The single melodic voice of the invocation suggests the self in prayer, sung with little ornamentation as was typical of Mrs Bland’s ‘unsophisticated’ style. The soprano, Maria Theresa Bland, had performed alongside Kelly in many of Stephen Storace’s operas and was a singer of ‘compass, power, feeling, taste, flexibility, and sweetness’ (Oxberry 161). She sang her solo ‘exquisitely’, according to the reviewer from the Morning Post, and received ‘extraordinary applause’ ( Jackson 1.117-8). A small, stout woman, Mrs Bland was famous ‘for simple ballads rather than elaborate arias’ (Fiske 453). Michael Kelly recalled that she sang ‘with all the refreshing purity of her unsophisticated style and with that chaste expression and tenderness of feeling which speak at once as it were to the heart’ (309). The concept of chastity suggests a simple style of singing that revealed a moral purity in the song and, by implication, the singer, suitable for joining in the divine harmony. When the chorus joins in, the participation of the solo voice in a harmony of voices is enacted. It is likely that there would have been only one voice per part, playhouses generally preferring ‘to press into service all those members of the company who were not otherwise employed’ rather than employ more singers to act as a chorus (Fiske 273), thus increasing the sense of individual voices harmoniously intertwined.

The song itself is a Miserere, notably so called by Michael Kelly in his Reminiscences (II.309). A prayer for mercy, the miserere is commonly performed in a minor key but Kelly’s miserere is in F-major, and was, according to Kelly himself, highly praised by Coleridge. This is a prayer which conveys an implicit faith in the grace of God; grace combining the senses of beautiful proportion, musical embellishment, and divine favour (“grace”). The major key suggests the security of this vision of reality, the prayer emerging out of a harmony that also confirms its faith, gesturing towards ultimate harmony in the divine kingdom. Simply by joining its voice to the universal chorus, the soul enacts its own return to grace, and begins to be cleansed of sin.

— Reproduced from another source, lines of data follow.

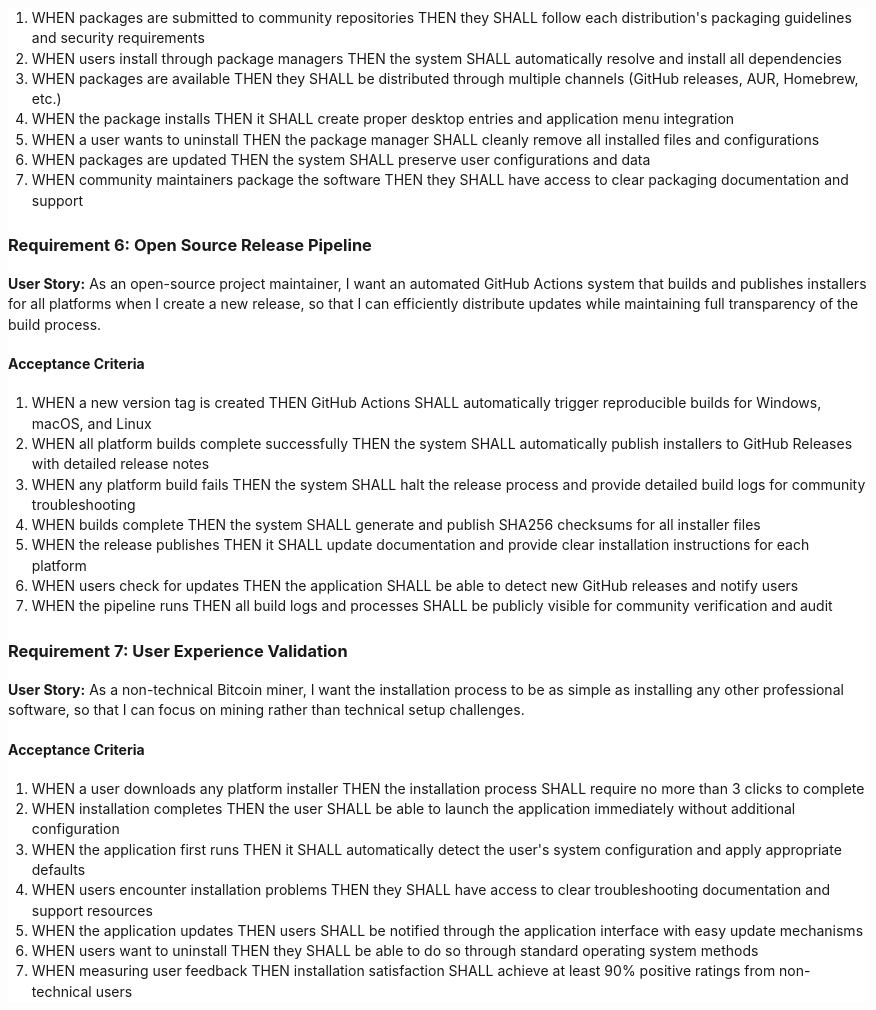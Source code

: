 1. WHEN packages are submitted to community repositories THEN they SHALL follow each distribution's packaging guidelines and security requirements
2. WHEN users install through package managers THEN the system SHALL automatically resolve and install all dependencies
3. WHEN packages are available THEN they SHALL be distributed through multiple channels (GitHub releases, AUR, Homebrew, etc.)
4. WHEN the package installs THEN it SHALL create proper desktop entries and application menu integration
5. WHEN a user wants to uninstall THEN the package manager SHALL cleanly remove all installed files and configurations
6. WHEN packages are updated THEN the system SHALL preserve user configurations and data
7. WHEN community maintainers package the software THEN they SHALL have access to clear packaging documentation and support

### Requirement 6: Open Source Release Pipeline

**User Story:** As an open-source project maintainer, I want an automated GitHub Actions system that builds and publishes installers for all platforms when I create a new release, so that I can efficiently distribute updates while maintaining full transparency of the build process.

#### Acceptance Criteria

1. WHEN a new version tag is created THEN GitHub Actions SHALL automatically trigger reproducible builds for Windows, macOS, and Linux
2. WHEN all platform builds complete successfully THEN the system SHALL automatically publish installers to GitHub Releases with detailed release notes
3. WHEN any platform build fails THEN the system SHALL halt the release process and provide detailed build logs for community troubleshooting
4. WHEN builds complete THEN the system SHALL generate and publish SHA256 checksums for all installer files
5. WHEN the release publishes THEN it SHALL update documentation and provide clear installation instructions for each platform
6. WHEN users check for updates THEN the application SHALL be able to detect new GitHub releases and notify users
7. WHEN the pipeline runs THEN all build logs and processes SHALL be publicly visible for community verification and audit

### Requirement 7: User Experience Validation

**User Story:** As a non-technical Bitcoin miner, I want the installation process to be as simple as installing any other professional software, so that I can focus on mining rather than technical setup challenges.

#### Acceptance Criteria

1. WHEN a user downloads any platform installer THEN the installation process SHALL require no more than 3 clicks to complete
2. WHEN installation completes THEN the user SHALL be able to launch the application immediately without additional configuration
3. WHEN the application first runs THEN it SHALL automatically detect the user's system configuration and apply appropriate defaults
4. WHEN users encounter installation problems THEN they SHALL have access to clear troubleshooting documentation and support resources
5. WHEN the application updates THEN users SHALL be notified through the application interface with easy update mechanisms
6. WHEN users want to uninstall THEN they SHALL be able to do so through standard operating system methods
7. WHEN measuring user feedback THEN installation satisfaction SHALL achieve at least 90% positive ratings from non-technical users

Death itself is reduced to a pause in a musical piece, a rest to be counted in the rhythm that governs an order of which it is a necessary melodic part. The sound of the bells is carried from its source across the water and dies away, mirrored in the score by a rest lasting two beats, creating a hiatus in the melodic flow and a breathing space for the singer, before the melody is picked up again. Music continues beyond the apparent boundaries of mortal life, death coming to be conceptualised in a space filled by breath or spirit before melody resumes. It is a release from the body to join the spirits dancing ‘round and round the whirlpool’s marge’ (III.i.59). This is a measure composed of rhythm and melody, an expression of harmonious order danced on the boarder of chaos. The whirlpool is perhaps best regarded as the physical body descending in death, while the redeemed soul toils out and dances in universal harmony.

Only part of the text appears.